> TASK TO CARRY OUT:
Where does "Exception" occur in the listing? Copy every line that holds it.

> MATERIAL TO PROCESS:
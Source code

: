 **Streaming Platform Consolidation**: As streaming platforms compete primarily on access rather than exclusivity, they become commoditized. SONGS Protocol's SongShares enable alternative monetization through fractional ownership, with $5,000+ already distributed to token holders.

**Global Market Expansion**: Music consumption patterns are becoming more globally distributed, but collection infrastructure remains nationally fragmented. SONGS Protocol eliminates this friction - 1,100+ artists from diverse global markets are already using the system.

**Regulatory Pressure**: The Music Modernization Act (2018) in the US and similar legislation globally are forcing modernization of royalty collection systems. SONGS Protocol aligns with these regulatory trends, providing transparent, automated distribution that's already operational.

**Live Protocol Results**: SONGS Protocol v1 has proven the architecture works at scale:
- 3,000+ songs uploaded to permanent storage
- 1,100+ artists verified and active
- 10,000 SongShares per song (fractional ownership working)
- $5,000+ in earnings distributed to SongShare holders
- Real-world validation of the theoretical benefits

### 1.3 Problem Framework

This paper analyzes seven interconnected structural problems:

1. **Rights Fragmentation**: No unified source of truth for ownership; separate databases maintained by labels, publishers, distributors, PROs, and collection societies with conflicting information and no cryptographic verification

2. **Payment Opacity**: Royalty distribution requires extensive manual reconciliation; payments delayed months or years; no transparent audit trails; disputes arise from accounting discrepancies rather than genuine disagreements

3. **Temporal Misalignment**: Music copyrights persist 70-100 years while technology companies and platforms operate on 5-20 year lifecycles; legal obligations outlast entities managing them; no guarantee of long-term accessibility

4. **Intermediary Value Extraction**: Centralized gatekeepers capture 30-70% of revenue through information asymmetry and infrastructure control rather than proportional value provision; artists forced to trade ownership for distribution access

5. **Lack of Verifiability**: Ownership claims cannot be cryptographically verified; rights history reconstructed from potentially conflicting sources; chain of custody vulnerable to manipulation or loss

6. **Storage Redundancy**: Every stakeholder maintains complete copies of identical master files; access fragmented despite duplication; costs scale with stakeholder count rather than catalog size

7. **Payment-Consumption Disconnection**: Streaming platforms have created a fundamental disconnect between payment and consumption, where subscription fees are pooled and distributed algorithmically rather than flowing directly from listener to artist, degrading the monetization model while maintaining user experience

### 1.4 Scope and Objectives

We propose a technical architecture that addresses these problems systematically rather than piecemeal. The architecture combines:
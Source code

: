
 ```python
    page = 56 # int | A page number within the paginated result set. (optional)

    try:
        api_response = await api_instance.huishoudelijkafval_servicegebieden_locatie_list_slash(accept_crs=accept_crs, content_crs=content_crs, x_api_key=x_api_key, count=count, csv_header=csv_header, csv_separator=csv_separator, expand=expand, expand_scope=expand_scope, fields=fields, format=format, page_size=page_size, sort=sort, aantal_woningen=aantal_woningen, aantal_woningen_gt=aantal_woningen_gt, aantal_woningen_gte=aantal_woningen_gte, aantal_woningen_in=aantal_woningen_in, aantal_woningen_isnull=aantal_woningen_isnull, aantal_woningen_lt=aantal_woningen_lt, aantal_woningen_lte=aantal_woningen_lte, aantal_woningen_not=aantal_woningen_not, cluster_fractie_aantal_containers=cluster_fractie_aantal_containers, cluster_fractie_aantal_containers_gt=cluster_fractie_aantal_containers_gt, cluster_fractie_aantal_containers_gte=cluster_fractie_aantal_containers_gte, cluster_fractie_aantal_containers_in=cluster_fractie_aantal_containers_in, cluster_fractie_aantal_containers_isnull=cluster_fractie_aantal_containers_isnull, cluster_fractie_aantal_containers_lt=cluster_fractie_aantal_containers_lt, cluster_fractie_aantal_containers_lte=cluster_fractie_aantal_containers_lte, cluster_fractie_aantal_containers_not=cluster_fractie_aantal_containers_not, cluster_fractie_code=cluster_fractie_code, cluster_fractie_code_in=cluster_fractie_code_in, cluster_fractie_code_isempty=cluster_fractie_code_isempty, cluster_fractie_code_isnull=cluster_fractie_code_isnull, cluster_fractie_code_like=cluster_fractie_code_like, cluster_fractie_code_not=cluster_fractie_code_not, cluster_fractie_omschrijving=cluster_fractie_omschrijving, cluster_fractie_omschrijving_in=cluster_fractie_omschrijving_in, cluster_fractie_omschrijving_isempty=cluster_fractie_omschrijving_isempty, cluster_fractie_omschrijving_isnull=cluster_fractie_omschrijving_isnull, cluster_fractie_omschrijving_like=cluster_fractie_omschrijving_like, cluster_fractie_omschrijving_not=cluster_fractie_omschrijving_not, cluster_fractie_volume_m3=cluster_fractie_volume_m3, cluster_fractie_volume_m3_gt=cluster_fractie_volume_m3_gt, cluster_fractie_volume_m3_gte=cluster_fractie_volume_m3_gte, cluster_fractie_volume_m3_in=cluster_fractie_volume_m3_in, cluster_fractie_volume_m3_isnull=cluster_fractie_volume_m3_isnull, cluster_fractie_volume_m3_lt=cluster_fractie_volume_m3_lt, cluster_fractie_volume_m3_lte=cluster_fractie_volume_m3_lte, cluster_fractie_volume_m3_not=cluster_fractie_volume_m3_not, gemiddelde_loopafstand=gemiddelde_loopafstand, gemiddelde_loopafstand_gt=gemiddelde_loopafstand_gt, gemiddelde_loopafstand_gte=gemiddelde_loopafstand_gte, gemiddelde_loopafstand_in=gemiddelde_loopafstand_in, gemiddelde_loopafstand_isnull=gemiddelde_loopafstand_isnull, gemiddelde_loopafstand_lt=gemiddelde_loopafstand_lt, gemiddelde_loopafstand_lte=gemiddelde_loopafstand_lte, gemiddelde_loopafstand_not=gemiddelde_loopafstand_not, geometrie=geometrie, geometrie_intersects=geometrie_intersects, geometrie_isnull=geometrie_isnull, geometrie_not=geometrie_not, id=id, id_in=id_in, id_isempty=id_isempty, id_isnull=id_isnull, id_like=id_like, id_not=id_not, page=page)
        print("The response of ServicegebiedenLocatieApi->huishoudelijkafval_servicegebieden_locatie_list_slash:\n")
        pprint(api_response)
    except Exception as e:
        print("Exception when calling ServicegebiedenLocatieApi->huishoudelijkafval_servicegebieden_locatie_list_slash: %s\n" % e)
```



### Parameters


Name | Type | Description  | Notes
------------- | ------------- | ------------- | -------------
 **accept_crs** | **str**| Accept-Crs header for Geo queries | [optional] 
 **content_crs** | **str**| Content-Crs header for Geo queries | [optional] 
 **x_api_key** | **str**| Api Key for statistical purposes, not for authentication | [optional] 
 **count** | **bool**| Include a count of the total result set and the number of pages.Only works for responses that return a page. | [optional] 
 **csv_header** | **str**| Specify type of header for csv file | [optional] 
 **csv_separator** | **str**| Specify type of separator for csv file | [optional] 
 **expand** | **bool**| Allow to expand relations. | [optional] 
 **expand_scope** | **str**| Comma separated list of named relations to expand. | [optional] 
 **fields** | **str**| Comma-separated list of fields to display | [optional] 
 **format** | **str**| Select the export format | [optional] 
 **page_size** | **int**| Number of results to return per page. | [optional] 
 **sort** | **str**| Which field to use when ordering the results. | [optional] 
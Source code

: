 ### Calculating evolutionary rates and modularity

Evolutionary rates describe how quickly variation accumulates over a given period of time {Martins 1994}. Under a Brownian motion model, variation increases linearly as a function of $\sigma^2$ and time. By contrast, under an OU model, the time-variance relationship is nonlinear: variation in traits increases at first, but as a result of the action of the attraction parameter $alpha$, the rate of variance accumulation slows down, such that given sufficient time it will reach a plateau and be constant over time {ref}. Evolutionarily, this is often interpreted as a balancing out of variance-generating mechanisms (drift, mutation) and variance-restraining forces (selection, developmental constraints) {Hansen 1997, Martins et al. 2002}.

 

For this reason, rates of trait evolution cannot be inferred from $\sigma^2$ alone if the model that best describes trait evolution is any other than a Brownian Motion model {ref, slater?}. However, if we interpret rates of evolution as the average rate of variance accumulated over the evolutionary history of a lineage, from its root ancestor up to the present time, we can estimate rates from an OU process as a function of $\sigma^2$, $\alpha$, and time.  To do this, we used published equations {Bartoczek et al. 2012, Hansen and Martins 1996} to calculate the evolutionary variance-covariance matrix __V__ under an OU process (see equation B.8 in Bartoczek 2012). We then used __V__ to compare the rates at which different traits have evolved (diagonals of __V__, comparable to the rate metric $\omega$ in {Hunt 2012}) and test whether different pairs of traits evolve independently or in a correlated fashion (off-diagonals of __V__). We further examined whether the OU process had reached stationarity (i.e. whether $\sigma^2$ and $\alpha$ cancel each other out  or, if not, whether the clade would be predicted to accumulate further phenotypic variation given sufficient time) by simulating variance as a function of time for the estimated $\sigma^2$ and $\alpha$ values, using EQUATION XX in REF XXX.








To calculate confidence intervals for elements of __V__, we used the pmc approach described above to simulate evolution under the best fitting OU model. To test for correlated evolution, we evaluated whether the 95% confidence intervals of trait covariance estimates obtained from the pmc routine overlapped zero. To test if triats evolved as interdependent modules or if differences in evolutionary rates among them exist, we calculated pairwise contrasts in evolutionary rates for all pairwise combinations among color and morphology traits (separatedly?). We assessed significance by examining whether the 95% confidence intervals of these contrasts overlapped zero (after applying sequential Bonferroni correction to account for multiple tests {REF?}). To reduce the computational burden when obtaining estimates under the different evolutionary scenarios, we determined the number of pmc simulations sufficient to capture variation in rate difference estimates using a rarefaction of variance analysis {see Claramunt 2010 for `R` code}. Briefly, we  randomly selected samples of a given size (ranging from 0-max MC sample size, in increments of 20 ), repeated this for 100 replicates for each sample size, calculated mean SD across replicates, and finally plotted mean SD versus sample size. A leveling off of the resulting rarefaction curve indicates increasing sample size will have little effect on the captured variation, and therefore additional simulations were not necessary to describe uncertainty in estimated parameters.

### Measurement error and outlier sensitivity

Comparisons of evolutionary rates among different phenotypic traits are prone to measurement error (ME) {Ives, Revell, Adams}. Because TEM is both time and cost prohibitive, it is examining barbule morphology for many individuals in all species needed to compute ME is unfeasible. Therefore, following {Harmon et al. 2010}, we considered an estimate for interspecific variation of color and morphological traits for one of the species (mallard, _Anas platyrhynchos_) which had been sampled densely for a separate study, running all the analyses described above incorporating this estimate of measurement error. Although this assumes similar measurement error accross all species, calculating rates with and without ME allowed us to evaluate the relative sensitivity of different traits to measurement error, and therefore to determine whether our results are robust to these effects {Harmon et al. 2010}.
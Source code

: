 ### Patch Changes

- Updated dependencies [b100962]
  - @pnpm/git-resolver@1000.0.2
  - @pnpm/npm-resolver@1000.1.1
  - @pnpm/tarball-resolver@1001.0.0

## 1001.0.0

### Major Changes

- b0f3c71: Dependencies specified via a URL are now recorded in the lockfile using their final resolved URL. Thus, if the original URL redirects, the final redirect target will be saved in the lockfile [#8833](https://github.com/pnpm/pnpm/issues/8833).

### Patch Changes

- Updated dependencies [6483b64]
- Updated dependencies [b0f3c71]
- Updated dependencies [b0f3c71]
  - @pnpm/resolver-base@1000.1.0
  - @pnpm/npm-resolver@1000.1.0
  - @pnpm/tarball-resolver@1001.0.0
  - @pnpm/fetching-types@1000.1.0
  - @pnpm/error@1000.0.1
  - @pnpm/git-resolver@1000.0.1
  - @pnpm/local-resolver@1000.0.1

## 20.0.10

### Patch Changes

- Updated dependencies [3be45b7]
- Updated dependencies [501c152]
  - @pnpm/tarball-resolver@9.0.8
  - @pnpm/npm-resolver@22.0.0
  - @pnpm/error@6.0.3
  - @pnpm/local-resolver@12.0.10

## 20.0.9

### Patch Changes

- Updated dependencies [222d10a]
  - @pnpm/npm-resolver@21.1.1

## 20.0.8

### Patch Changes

> REPLY:
    except Exception as e:
        print("Exception when calling ServicegebiedenLocatieApi->huishoudelijkafval_servicegebieden_locatie_list_slash: %s\n" % e)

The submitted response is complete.